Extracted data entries
********

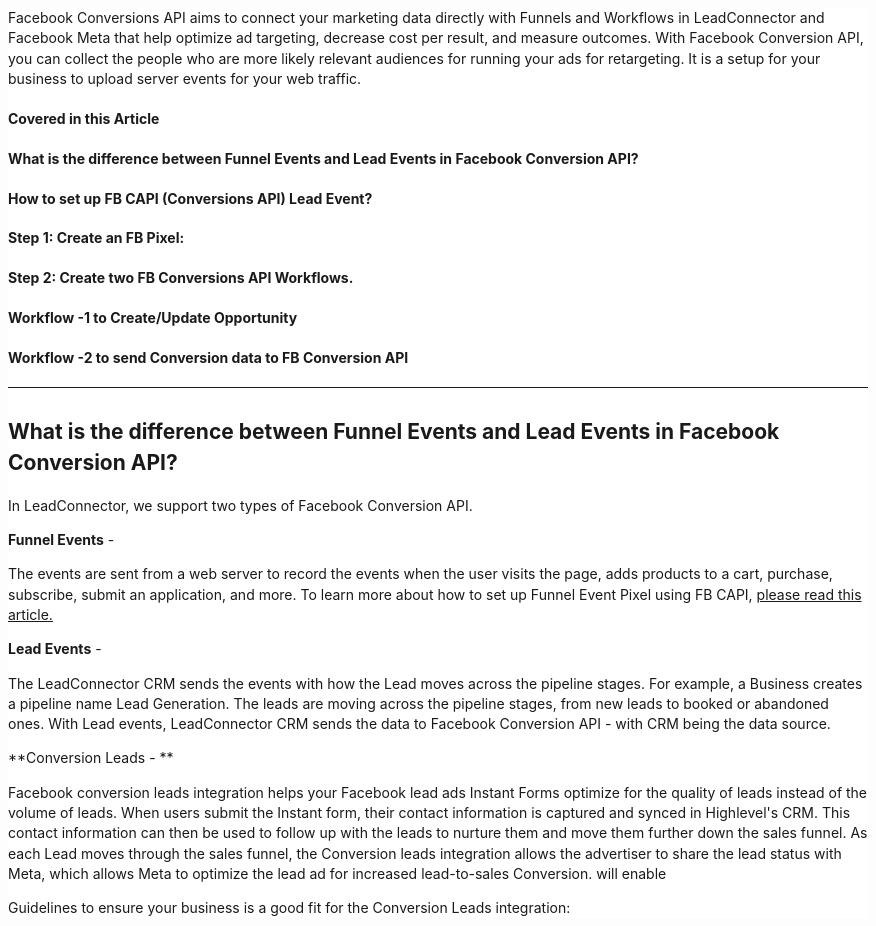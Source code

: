Facebook Conversions API aims to connect your marketing data directly with Funnels and Workflows in LeadConnector and Facebook Meta that help optimize ad targeting, decrease cost per result, and measure outcomes. With Facebook Conversion API, you can collect the people who are more likely relevant audiences for running your ads for retargeting. It is a setup for your business to upload server events for your web traffic. 

#### **Covered in this Article**

#### **What is the difference between Funnel Events and Lead Events in Facebook Conversion API?**

#### **How to set up FB CAPI (Conversions API) Lead Event?**

#### Step 1: Create an FB Pixel:

#### Step 2: Create two FB Conversions API Workflows.

#### Workflow -1 to Create/Update Opportunity

#### Workflow -2 to send Conversion data to FB Conversion API

* * *

## **What is the difference between Funnel Events and Lead Events in Facebook Conversion API?**

In LeadConnector, we support two types of Facebook Conversion API. 

**Funnel Events** - 

The events are sent from a web server to record the events when the user visits the page, adds products to a cart, purchase, subscribe, submit an application, and more. To learn more about how to set up Funnel Event Pixel using FB CAPI, [please read this article.](https://help.gohighlevel.com/support/solutions/articles/48001236281-how-to-set-up-a-funnel-event-pixel-for-facebook-conversion-api-)

**Lead Events** - 

The LeadConnector CRM sends the events with how the Lead moves across the pipeline stages. For example, a Business creates a pipeline name Lead Generation. The leads are moving across the pipeline stages, from new leads to booked or abandoned ones. With Lead events, LeadConnector CRM sends the data to Facebook Conversion API - with CRM being the data source. 

**Conversion Leads -  **

Facebook conversion leads integration helps your Facebook lead ads Instant Forms optimize for the quality of leads instead of the volume of leads. When users submit the Instant form, their contact information is captured and synced in Highlevel's CRM. This contact information can then be used to follow up with the leads to nurture them and move them further down the sales funnel. As each Lead moves through the sales funnel, the Conversion leads integration allows the advertiser to share the lead status with Meta, which allows Meta to optimize the lead ad for increased lead-to-sales Conversion. will enable

Guidelines to ensure your business is a good fit for the Conversion Leads integration:
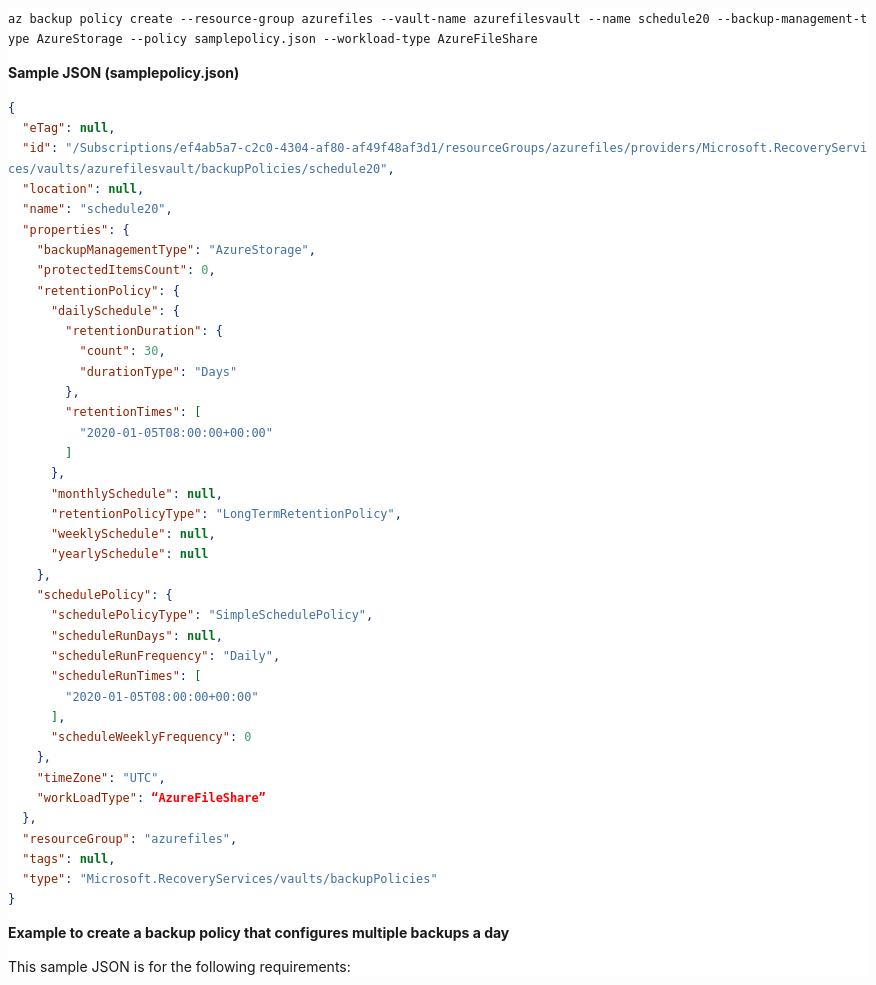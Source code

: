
 ```azurecli-interactive
az backup policy create --resource-group azurefiles --vault-name azurefilesvault --name schedule20 --backup-management-type AzureStorage --policy samplepolicy.json --workload-type AzureFileShare

```

**Sample JSON (samplepolicy.json)**

```json
{
  "eTag": null,
  "id": "/Subscriptions/ef4ab5a7-c2c0-4304-af80-af49f48af3d1/resourceGroups/azurefiles/providers/Microsoft.RecoveryServices/vaults/azurefilesvault/backupPolicies/schedule20",
  "location": null,
  "name": "schedule20",
  "properties": {
    "backupManagementType": "AzureStorage",
    "protectedItemsCount": 0,
    "retentionPolicy": {
      "dailySchedule": {
        "retentionDuration": {
          "count": 30,
          "durationType": "Days"
        },
        "retentionTimes": [
          "2020-01-05T08:00:00+00:00"
        ]
      },
      "monthlySchedule": null,
      "retentionPolicyType": "LongTermRetentionPolicy",
      "weeklySchedule": null,
      "yearlySchedule": null
    },
    "schedulePolicy": {
      "schedulePolicyType": "SimpleSchedulePolicy",
      "scheduleRunDays": null,
      "scheduleRunFrequency": "Daily",
      "scheduleRunTimes": [
        "2020-01-05T08:00:00+00:00"
      ],
      "scheduleWeeklyFrequency": 0
    },
    "timeZone": "UTC",
    "workLoadType": “AzureFileShare”
  },
  "resourceGroup": "azurefiles",
  "tags": null,
  "type": "Microsoft.RecoveryServices/vaults/backupPolicies"
}
```

**Example to create a backup policy that configures multiple backups a day**

This sample JSON is for the following requirements:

********

Instructions to follow: Search the records for the word "null" and return every line that holds it.

Output below:
  "eTag": null,
  "location": null,
      "monthlySchedule": null,
      "weeklySchedule": null,
      "yearlySchedule": null
      "scheduleRunDays": null,
  "tags": null,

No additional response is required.